* **Work required**: Lines with "CSIs" in the entries below: count them and reply with the number alone.

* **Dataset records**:
==========
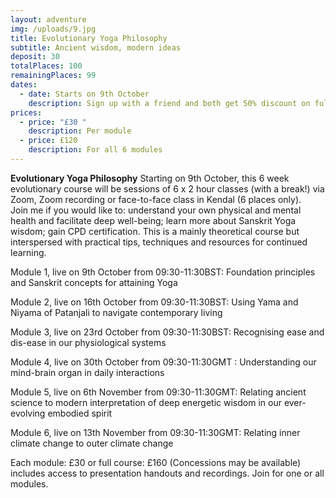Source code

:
 ```yaml
---
layout: adventure
img: /uploads/9.jpg
title: Evolutionary Yoga Philosophy
subtitle: Ancient wisdom, modern ideas
deposit: 30
totalPlaces: 100
remainingPlaces: 99
dates:
  - date: Starts on 9th October
    description: Sign up with a friend and both get 50% discount on full course
prices:
  - price: "£30 "
    description: Per module
  - price: £120
    description: For all 6 modules
---
```

**Evolutionary Yoga Philosophy** Starting on 9th October, this 6 week evolutionary course will be sessions of 6 x 2 hour classes (with a break!) via Zoom, Zoom recording or face-to-face class in Kendal (6 places only).\
Join me if you would like to: understand your own physical and mental health and facilitate deep well-being; learn more about Sanskrit Yoga wisdom; gain CPD certification. This is a mainly theoretical course but interspersed with practical tips, techniques and resources for continued learning.

Module 1, live on 9th October from 09:30-11:30BST: Foundation principles and Sanskrit concepts for attaining Yoga

Module 2, live on 16th October from 09:30-11:30BST: Using Yama and Niyama of Patanjali to navigate contemporary living

Module 3, live on 23rd October from 09:30-11:30BST: Recognising ease and dis-ease in our physiological systems

Module 4, live on 30th October from 09:30-11:30GMT : Understanding our mind-brain organ in daily interactions

Module 5, live on 6th November from 09:30-11:30GMT: Relating ancient science to modern interpretation of deep energetic wisdom in our ever-evolving embodied spirit

Module 6, live on 13th November from 09:30-11:30GMT: Relating inner climate change to outer climate change

Each module: £30 or full course: £160 (Concessions may be available) includes access to presentation handouts and recordings. Join for one or all modules.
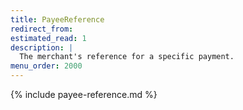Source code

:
 ```yaml
---
title: PayeeReference
redirect_from:
estimated_read: 1
description: |
  The merchant's reference for a specific payment.
menu_order: 2000
---
```


{% include payee-reference.md %}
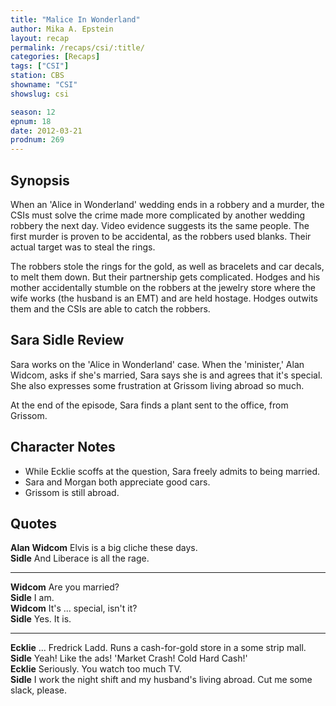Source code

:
```yaml
---
title: "Malice In Wonderland"
author: Mika A. Epstein
layout: recap
permalink: /recaps/csi/:title/
categories: [Recaps]
tags: ["CSI"]
station: CBS
showname: "CSI"
showslug: csi

season: 12  
epnum: 18  
date: 2012-03-21
prodnum: 269  
---
```


## Synopsis

When an 'Alice in Wonderland' wedding ends in a robbery and a murder, the CSIs must solve the crime made more complicated by another wedding robbery the next day. Video evidence suggests its the same people. The first murder is proven to be accidental, as the robbers used blanks. Their actual target was to steal the rings.

The robbers stole the rings for the gold, as well as bracelets and car decals, to melt them down. But their partnership gets complicated. Hodges and his mother accidentally stumble on the robbers at the jewelry store where the wife works (the husband is an EMT) and are held hostage. Hodges outwits them and the CSIs are able to catch the robbers.

## Sara Sidle Review

Sara works on the 'Alice in Wonderland' case. When the 'minister,' Alan Widcom, asks if she's married, Sara says she is and agrees that it's special. She also expresses some frustration at Grissom living abroad so much.

At the end of the episode, Sara finds a plant sent to the office, from Grissom.

## Character Notes

* While Ecklie scoffs at the question, Sara freely admits to being married.  
* Sara and Morgan both appreciate good cars.  
* Grissom is still abroad.

## Quotes

**Alan Widcom** Elvis is a big cliche these days.  
**Sidle** And Liberace is all the rage.  

* * *

**Widcom** Are you married?  
**Sidle** I am.  
**Widcom** It's ... special, isn't it?  
**Sidle** Yes. It is.  

* * *

**Ecklie** ... Fredrick Ladd. Runs a cash-for-gold store in a some strip mall.  
**Sidle** Yeah! Like the ads! 'Market Crash! Cold Hard Cash!'  
**Ecklie** Seriously. You watch too much TV.  
**Sidle** I work the night shift and my husband's living abroad. Cut me some slack, please.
==========
* **Answer space**: 2